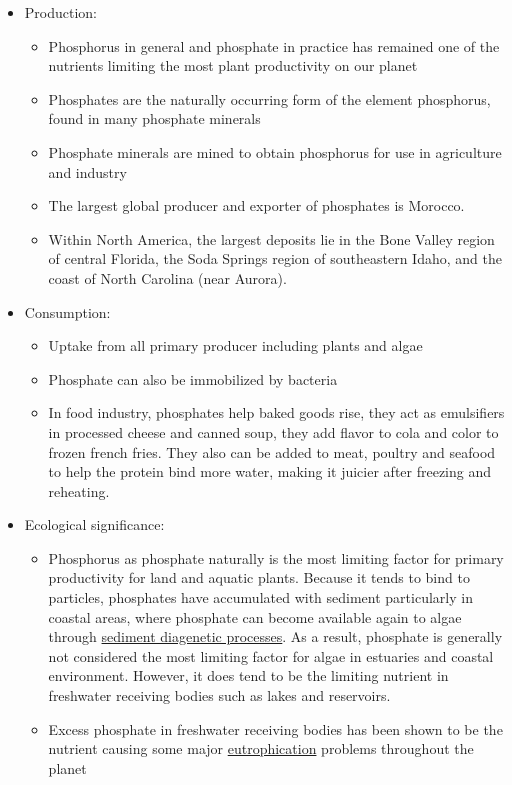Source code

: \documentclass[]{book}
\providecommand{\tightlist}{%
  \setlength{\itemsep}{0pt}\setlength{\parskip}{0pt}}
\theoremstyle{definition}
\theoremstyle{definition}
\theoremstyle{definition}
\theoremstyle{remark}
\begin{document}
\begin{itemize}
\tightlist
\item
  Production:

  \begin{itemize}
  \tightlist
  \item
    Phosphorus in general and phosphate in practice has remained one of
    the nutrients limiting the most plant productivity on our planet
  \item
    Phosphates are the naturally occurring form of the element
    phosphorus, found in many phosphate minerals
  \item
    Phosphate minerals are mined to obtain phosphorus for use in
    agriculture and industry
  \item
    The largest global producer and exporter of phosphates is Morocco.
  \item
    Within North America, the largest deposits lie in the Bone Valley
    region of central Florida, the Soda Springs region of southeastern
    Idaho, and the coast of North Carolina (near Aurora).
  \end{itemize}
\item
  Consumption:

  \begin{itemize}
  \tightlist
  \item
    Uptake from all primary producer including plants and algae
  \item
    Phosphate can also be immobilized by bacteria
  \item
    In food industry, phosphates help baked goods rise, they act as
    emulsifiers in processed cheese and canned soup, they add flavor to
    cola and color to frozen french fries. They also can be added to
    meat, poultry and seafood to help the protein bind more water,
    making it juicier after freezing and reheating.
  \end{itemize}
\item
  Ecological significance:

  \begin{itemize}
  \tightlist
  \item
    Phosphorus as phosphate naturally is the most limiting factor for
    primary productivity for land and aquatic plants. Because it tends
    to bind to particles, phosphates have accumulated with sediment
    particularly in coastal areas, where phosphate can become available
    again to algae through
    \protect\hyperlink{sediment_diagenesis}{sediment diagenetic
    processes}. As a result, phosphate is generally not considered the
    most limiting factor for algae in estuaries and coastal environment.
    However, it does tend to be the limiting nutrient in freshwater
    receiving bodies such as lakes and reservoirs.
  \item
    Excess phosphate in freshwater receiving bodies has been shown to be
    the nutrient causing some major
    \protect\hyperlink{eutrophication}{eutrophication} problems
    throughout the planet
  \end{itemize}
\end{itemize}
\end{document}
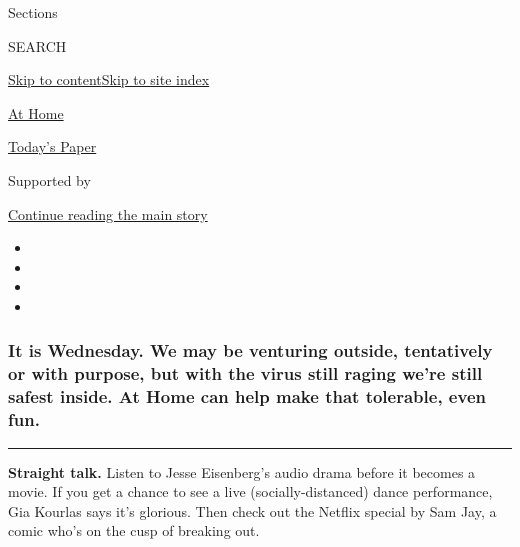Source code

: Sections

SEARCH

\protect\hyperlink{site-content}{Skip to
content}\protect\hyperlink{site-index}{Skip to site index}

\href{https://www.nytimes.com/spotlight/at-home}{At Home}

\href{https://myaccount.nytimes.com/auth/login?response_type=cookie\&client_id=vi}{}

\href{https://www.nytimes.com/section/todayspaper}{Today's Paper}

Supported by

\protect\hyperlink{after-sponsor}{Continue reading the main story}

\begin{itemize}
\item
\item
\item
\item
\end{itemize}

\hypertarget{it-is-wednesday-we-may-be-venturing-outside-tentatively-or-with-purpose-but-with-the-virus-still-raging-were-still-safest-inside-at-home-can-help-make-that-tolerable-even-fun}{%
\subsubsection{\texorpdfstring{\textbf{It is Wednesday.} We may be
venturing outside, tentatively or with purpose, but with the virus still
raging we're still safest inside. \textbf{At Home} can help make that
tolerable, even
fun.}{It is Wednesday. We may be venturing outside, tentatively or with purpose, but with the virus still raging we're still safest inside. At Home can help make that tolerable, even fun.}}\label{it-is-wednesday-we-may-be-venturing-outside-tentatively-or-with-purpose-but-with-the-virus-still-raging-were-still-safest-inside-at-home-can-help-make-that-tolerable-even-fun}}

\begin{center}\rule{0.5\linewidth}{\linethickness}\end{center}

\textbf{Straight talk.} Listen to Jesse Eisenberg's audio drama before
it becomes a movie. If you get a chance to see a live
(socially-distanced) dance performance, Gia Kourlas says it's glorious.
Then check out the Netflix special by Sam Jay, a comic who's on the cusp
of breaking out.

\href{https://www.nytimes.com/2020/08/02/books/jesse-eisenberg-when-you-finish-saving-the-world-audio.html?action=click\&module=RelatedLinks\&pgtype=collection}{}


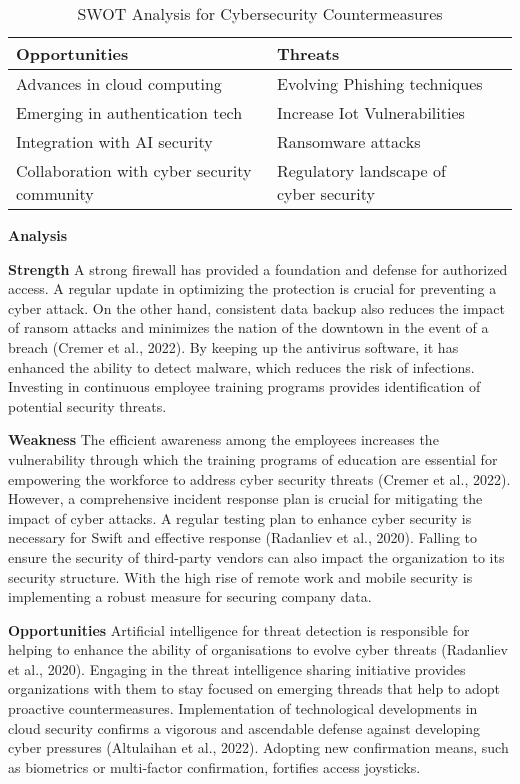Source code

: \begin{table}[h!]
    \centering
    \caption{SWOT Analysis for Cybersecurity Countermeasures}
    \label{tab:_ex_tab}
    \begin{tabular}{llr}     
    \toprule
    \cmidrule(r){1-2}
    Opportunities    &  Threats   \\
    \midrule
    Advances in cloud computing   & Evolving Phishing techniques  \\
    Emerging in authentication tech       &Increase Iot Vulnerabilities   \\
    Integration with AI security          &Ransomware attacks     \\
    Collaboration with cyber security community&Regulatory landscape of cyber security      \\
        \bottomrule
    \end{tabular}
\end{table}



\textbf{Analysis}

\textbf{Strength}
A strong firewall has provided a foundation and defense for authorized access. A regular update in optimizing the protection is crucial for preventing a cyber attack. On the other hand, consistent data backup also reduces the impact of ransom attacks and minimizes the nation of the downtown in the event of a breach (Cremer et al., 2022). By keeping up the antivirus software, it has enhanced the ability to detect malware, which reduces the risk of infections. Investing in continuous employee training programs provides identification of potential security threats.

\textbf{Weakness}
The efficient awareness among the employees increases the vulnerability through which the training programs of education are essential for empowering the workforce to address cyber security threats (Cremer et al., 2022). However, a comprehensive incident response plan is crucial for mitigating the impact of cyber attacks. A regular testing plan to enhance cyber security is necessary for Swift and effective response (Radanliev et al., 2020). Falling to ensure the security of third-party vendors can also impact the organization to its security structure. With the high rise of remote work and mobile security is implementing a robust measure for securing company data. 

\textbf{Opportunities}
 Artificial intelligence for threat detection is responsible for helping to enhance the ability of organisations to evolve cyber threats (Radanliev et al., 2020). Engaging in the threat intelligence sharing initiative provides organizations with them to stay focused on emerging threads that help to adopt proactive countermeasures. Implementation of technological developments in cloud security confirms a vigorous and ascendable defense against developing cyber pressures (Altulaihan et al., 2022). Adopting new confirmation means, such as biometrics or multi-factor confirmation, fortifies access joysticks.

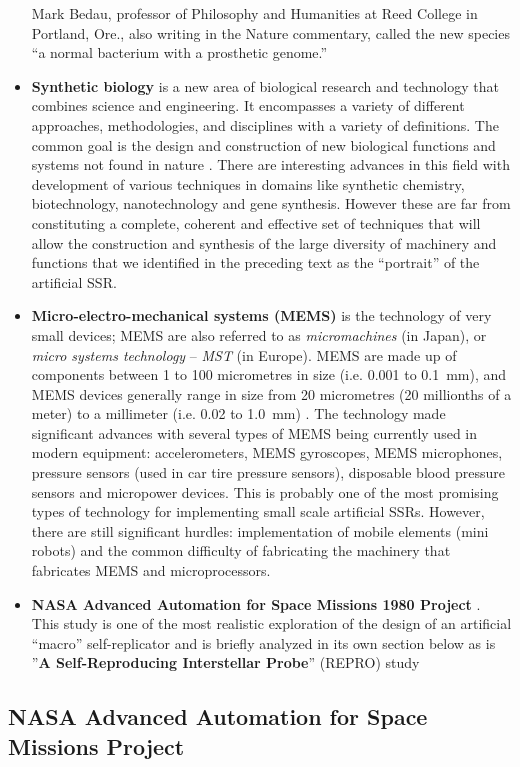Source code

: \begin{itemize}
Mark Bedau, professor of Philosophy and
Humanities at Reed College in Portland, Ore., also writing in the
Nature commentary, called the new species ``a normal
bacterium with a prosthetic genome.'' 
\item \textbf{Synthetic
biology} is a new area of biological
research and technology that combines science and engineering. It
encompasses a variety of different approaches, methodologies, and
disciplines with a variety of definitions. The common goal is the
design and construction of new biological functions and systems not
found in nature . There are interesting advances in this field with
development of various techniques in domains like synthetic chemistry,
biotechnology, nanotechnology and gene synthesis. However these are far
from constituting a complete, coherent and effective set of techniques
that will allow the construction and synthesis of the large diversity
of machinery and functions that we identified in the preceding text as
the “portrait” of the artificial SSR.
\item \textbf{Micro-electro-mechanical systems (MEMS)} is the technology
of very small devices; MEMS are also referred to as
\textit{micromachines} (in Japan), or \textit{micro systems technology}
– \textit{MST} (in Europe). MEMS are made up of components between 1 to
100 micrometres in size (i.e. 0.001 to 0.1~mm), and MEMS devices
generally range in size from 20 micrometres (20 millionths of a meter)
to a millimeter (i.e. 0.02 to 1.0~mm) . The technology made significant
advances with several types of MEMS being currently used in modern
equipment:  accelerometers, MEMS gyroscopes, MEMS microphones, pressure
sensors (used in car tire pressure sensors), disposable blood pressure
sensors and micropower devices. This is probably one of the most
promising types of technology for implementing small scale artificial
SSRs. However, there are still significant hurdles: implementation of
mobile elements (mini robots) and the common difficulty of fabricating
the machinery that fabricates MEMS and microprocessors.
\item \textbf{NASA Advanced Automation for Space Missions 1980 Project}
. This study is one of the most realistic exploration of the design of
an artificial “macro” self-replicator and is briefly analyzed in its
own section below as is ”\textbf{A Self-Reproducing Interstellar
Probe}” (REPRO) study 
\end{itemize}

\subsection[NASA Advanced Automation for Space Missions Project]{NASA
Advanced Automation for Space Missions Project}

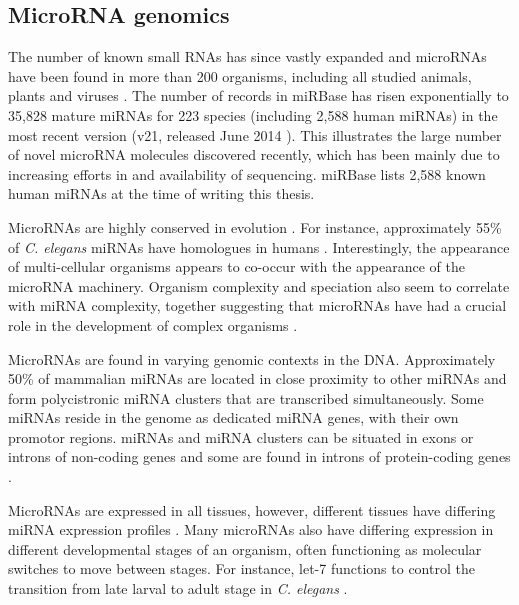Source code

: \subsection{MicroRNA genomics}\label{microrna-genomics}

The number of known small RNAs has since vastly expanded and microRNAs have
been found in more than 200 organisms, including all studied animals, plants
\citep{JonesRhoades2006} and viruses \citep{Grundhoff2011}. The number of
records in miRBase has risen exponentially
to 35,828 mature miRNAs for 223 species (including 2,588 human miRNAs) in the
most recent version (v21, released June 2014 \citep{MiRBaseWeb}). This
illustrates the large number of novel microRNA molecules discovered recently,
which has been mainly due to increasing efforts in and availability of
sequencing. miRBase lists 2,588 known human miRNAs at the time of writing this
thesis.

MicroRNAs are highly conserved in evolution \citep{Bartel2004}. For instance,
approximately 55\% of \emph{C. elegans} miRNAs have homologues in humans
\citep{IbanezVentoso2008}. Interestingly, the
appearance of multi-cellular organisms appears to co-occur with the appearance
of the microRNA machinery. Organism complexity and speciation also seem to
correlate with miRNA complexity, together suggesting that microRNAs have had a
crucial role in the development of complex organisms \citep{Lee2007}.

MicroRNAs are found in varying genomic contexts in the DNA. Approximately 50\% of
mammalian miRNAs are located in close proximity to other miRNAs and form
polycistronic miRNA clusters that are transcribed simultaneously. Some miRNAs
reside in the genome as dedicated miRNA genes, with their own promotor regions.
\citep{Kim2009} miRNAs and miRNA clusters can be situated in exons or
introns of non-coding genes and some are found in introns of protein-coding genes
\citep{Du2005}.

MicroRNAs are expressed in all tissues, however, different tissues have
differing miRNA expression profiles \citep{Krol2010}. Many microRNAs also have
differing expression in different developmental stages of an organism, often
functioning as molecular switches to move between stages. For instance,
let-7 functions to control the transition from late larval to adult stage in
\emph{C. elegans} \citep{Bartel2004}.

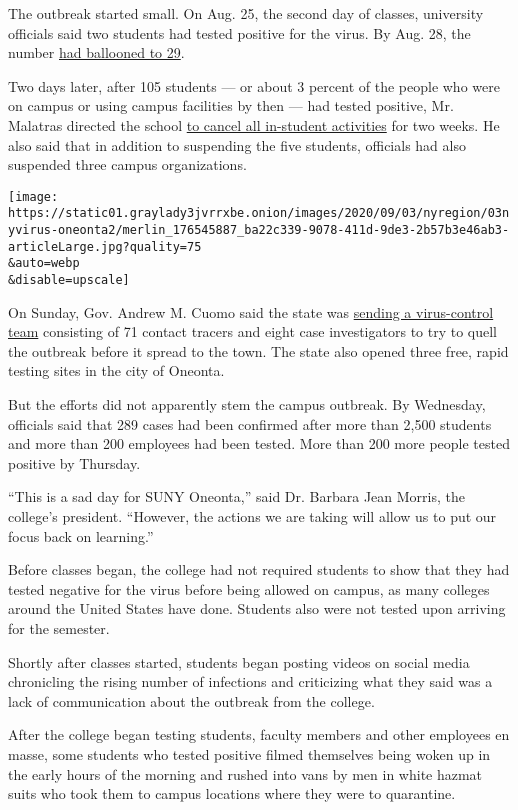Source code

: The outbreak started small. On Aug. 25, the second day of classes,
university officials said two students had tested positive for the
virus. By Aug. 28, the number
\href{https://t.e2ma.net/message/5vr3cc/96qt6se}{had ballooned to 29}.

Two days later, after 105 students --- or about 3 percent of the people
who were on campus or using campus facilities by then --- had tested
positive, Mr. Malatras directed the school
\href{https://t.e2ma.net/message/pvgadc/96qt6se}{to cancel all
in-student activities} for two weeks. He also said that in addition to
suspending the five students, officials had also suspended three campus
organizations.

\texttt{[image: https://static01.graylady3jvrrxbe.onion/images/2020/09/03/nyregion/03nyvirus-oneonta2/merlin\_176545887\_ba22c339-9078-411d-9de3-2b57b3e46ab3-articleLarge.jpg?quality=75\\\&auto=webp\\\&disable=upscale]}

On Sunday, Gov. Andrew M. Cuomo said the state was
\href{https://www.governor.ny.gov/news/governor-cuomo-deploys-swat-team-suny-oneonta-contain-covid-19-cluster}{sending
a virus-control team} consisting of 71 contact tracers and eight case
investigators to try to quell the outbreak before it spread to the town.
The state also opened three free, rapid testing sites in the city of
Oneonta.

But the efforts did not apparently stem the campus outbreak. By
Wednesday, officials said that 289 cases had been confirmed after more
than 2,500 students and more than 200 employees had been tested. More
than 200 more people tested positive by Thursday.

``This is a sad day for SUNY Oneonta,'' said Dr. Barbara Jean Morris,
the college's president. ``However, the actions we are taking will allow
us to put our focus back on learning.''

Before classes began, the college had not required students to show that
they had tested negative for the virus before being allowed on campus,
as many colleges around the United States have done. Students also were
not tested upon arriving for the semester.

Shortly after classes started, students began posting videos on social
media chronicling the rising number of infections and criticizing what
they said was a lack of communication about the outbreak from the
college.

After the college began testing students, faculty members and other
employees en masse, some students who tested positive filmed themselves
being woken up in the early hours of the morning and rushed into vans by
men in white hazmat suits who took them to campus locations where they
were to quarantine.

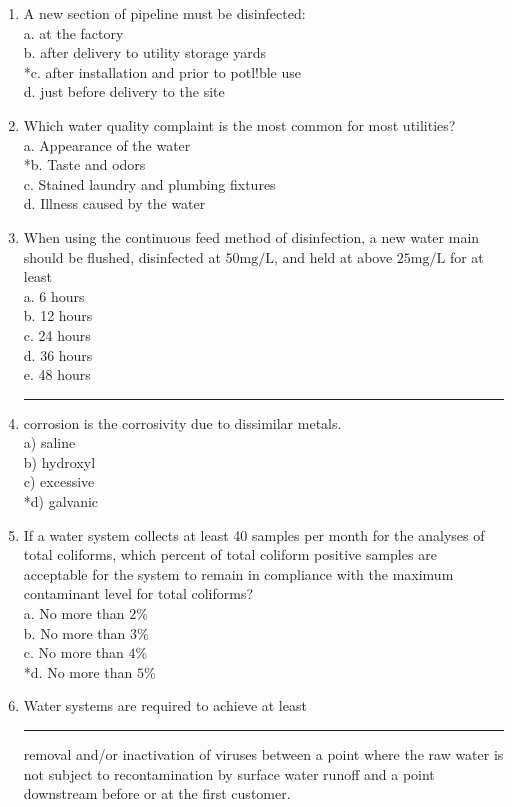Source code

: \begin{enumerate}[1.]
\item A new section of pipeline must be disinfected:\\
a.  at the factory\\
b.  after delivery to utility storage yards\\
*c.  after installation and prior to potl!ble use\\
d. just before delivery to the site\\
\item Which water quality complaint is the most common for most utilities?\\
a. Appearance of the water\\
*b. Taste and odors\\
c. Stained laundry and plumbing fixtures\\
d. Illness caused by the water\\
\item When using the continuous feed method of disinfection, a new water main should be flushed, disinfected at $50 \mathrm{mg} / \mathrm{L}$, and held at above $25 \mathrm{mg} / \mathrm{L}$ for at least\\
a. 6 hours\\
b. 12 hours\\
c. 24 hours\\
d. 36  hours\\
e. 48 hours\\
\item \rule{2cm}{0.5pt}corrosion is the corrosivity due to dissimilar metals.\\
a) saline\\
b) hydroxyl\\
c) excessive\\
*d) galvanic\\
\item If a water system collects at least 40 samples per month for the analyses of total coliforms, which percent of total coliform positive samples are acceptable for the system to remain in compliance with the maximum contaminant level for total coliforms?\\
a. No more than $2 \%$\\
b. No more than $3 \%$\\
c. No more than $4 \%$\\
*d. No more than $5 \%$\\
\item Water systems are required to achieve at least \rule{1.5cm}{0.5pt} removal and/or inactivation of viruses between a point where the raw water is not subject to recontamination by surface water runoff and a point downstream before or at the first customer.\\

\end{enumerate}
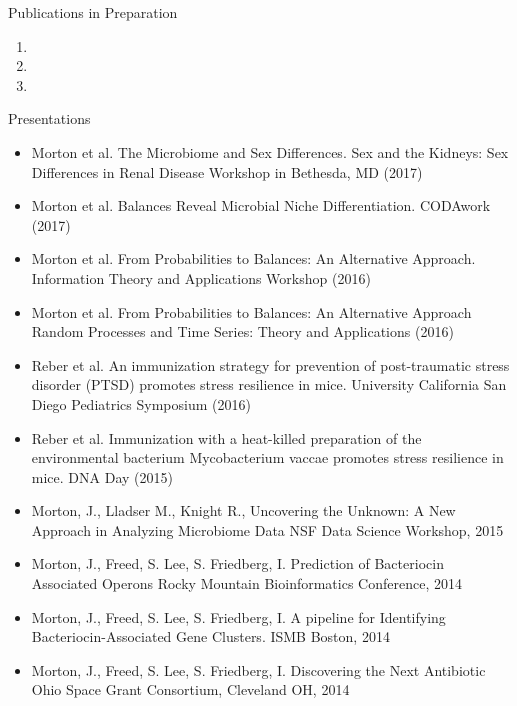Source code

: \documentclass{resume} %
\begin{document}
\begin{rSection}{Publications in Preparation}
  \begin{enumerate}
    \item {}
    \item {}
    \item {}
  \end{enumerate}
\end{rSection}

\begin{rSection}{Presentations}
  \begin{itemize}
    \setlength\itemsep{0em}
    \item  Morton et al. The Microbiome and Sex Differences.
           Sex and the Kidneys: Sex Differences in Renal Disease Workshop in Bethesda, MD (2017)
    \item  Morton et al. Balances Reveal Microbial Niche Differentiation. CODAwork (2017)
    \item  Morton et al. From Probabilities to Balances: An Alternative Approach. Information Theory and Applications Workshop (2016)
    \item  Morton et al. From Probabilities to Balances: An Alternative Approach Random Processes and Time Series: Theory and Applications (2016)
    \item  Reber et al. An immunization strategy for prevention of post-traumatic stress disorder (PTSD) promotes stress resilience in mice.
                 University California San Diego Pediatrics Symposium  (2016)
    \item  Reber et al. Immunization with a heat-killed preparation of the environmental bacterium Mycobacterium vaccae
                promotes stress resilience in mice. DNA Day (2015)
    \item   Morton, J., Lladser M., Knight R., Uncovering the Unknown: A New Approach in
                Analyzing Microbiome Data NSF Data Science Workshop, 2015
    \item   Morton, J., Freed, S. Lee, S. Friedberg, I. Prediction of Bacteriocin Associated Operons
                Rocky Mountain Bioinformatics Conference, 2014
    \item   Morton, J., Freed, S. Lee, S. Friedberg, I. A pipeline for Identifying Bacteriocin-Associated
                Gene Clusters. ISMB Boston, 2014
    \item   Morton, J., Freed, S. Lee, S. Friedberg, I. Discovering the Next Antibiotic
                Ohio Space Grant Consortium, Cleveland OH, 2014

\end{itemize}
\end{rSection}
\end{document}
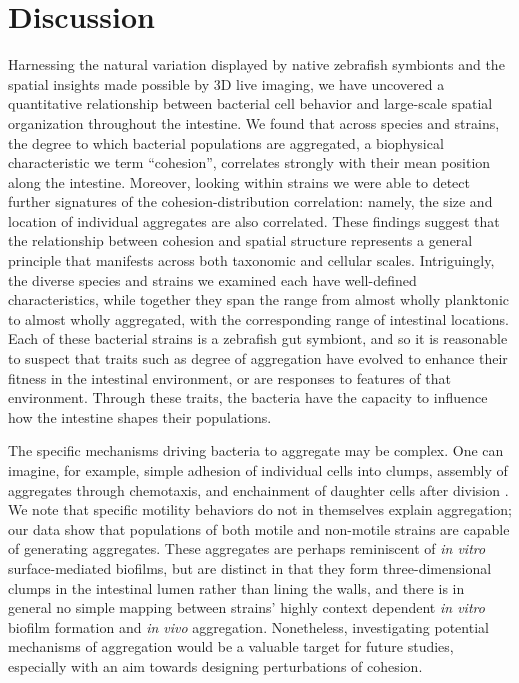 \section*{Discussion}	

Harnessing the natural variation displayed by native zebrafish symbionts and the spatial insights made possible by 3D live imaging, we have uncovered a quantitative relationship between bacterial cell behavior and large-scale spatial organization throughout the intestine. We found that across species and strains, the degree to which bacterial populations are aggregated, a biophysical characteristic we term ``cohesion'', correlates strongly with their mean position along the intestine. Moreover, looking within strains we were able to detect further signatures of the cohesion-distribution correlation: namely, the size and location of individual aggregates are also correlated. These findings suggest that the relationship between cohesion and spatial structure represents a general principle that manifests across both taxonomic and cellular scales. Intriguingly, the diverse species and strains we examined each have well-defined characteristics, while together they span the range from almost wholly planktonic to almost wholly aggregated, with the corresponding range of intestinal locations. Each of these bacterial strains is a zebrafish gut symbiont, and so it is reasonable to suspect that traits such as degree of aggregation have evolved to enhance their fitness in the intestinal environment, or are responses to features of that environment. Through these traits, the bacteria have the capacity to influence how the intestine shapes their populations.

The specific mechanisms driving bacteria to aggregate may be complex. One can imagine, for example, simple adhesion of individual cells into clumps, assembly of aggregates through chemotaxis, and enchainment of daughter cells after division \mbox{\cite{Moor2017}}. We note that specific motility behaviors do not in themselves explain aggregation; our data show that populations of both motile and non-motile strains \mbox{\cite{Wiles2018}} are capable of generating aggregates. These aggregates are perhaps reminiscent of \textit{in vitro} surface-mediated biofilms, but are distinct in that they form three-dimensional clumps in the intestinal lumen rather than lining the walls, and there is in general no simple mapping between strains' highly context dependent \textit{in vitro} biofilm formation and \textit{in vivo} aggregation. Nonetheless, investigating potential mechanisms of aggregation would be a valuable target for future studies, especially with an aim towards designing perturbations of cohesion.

§ §

> **Task objective**
Print again, exactly, the lines of the records above from the first line through the line with "region of central". No pictures.

> **Exercise answer**
Source code

: \documentclass[]{book}
\providecommand{\tightlist}{%
  \setlength{\itemsep}{0pt}\setlength{\parskip}{0pt}}
\theoremstyle{definition}
\theoremstyle{definition}
\theoremstyle{definition}
\theoremstyle{remark}
\begin{document}
\begin{itemize}
\tightlist
\item
  Production:

  \begin{itemize}
  \tightlist
  \item
    Phosphorus in general and phosphate in practice has remained one of
    the nutrients limiting the most plant productivity on our planet
  \item
    Phosphates are the naturally occurring form of the element
    phosphorus, found in many phosphate minerals
  \item
    Phosphate minerals are mined to obtain phosphorus for use in
    agriculture and industry
  \item
    The largest global producer and exporter of phosphates is Morocco.
  \item
    Within North America, the largest deposits lie in the Bone Valley
    region of central Florida, the Soda Springs region of southeastern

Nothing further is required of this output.